Requests are handled using multiple handlers and/or multiple instances of the same SolrRequestHandler class. How do you wish to use the handler and instances of the handler class is differentiated based on the custom configurations, and are registered with SolrCore. An alternate way to register your SolrRequestHandler with the core is through the solrconfig.xml file.

For instance:

<requestHandler name="/foo" class="solr.CustomRequestHandler" />
    <!-- initialization args may optionally be defined here -->
     <lst name="defaults">
       <int name="rows">10</int>
       <str name="fl">*</str>
       <str name="version">2.1</str>
     </lst>
  </requestHandler>

The easiest way to implement SolrRequestHandler is to extend the RequestHandlerBase class.

Querying


Writing a simple query is definitely an easy job; however, writing a complex one with queries playing around with phrases, boosting and prioritizing search results, nesting your query, and a search even based on partial match would be a challenging task. In addition to this, you must remember to write your query taking the performance aspects into account. This is one of the reasons why something that seems to be simple at first sight, actually proves to be even more challenging like writing a complex query which is equally good and efficient in terms of performance. This chapter will guide you through a few of the tasks you are expected to encounter during your everyday work with Solr.

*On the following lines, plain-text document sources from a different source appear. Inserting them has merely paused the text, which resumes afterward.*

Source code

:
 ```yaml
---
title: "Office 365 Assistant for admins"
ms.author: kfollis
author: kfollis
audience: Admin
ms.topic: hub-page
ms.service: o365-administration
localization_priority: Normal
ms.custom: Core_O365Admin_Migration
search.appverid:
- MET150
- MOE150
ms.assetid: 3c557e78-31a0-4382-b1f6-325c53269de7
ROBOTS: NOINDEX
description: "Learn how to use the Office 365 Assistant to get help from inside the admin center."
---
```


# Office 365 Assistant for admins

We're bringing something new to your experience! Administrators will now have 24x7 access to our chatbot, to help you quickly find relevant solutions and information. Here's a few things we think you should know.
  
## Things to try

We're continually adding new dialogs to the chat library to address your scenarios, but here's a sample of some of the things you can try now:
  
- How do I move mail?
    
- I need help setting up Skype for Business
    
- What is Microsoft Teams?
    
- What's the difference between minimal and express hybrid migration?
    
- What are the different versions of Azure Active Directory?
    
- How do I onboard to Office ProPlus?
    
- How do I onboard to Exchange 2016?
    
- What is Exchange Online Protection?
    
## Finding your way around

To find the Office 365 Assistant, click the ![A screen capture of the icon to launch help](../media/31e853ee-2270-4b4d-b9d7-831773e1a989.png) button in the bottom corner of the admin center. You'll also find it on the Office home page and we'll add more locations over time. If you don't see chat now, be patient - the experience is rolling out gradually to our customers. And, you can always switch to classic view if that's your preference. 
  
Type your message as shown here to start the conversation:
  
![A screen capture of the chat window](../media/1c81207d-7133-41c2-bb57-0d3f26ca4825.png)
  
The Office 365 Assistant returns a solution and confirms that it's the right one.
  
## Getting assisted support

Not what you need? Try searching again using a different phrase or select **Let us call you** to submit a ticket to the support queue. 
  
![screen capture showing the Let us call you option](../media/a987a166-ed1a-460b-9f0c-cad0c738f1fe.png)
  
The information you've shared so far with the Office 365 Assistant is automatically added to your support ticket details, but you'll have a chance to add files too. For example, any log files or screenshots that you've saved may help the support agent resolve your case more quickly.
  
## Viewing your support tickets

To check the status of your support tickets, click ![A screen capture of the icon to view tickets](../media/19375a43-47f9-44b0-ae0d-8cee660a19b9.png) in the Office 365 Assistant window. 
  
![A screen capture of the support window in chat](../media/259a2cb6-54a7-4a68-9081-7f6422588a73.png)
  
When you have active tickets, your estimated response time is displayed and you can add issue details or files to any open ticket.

Querying based on a particular field value

You might encounter situations wherein you need to ask for a particular field value, for instance, searching for an author of a book in an internet library or an e-store. Solr can do this for you and we will show you how to achieve it.

Let us assume, we have the following index structure (just add the following lines to the field definition section of your schema.xml file).

<field name="id" type="string" indexed="true" stored="true" required="true" /> 
<field name="title" type="text" indexed="true" stored="true" /> 
<field name="author" type="string" indexed="true" stored="true"/>

Hit the following URL on your browser to ask for a value in the author field, which will send the query to Solr.

http://localhost:8080/solr/select?q=author:surendra

You are done with your search; and the documents you get from Solr will be the ones that have the given value in the author field. Remember that the query shown in the preceding example is using a standard query parser, and not dismax.

We defined three fields in the index (which are just for demonstration purpose, and can be customized based on your requirement). As you can see in the preceding query to ask for a particular field value, you need to send a q parameter in FIELD_NAME:VALUE format and that's it. You may extend your search by adding logical operators to the query, hence increasing its complexity.

Tip

In case you forget to specify the field name in your query; your value will be checked again in the default search field that has been defined in the schema.xml file.

While discussing a particular field value, there are a couple of points you should know and would definitely prove useful for you, which are:

  • Single value using extended dismax query parser

    You may sometimes need to ask for a particular field value when using the dismax query parser. Though the dismax query parser doesn't fully support lucene query syntax; we have an alternative. You can use extended dismax query parser instead. It has the same list of functionality as the dismax query parser and it also fully supports lucene query syntax. The query shown here, but using extended dismax, would look like this:

    http://localhost:8080/solr/select?q=author:surendra&defType=edismax

  • Multiple values in the same field

    You may often need to ask for multiple values in a single field. For example, you want to find the solr, monitoring and optimization values in the title field. To do that, you need to run the following query (the brackets surrounding the values are the highlights of this concept):

    http://localhost:8080/solr/select?q=author:(solr monitoring optimization)

Searching for a phrase


There might be situations wherein you need to search a document title within millions of documents for which string based search is of course not a good idea. So, the question for ourselves; is it possible to achieve using Solr? Fortunately, yes and the next example will guide you through it.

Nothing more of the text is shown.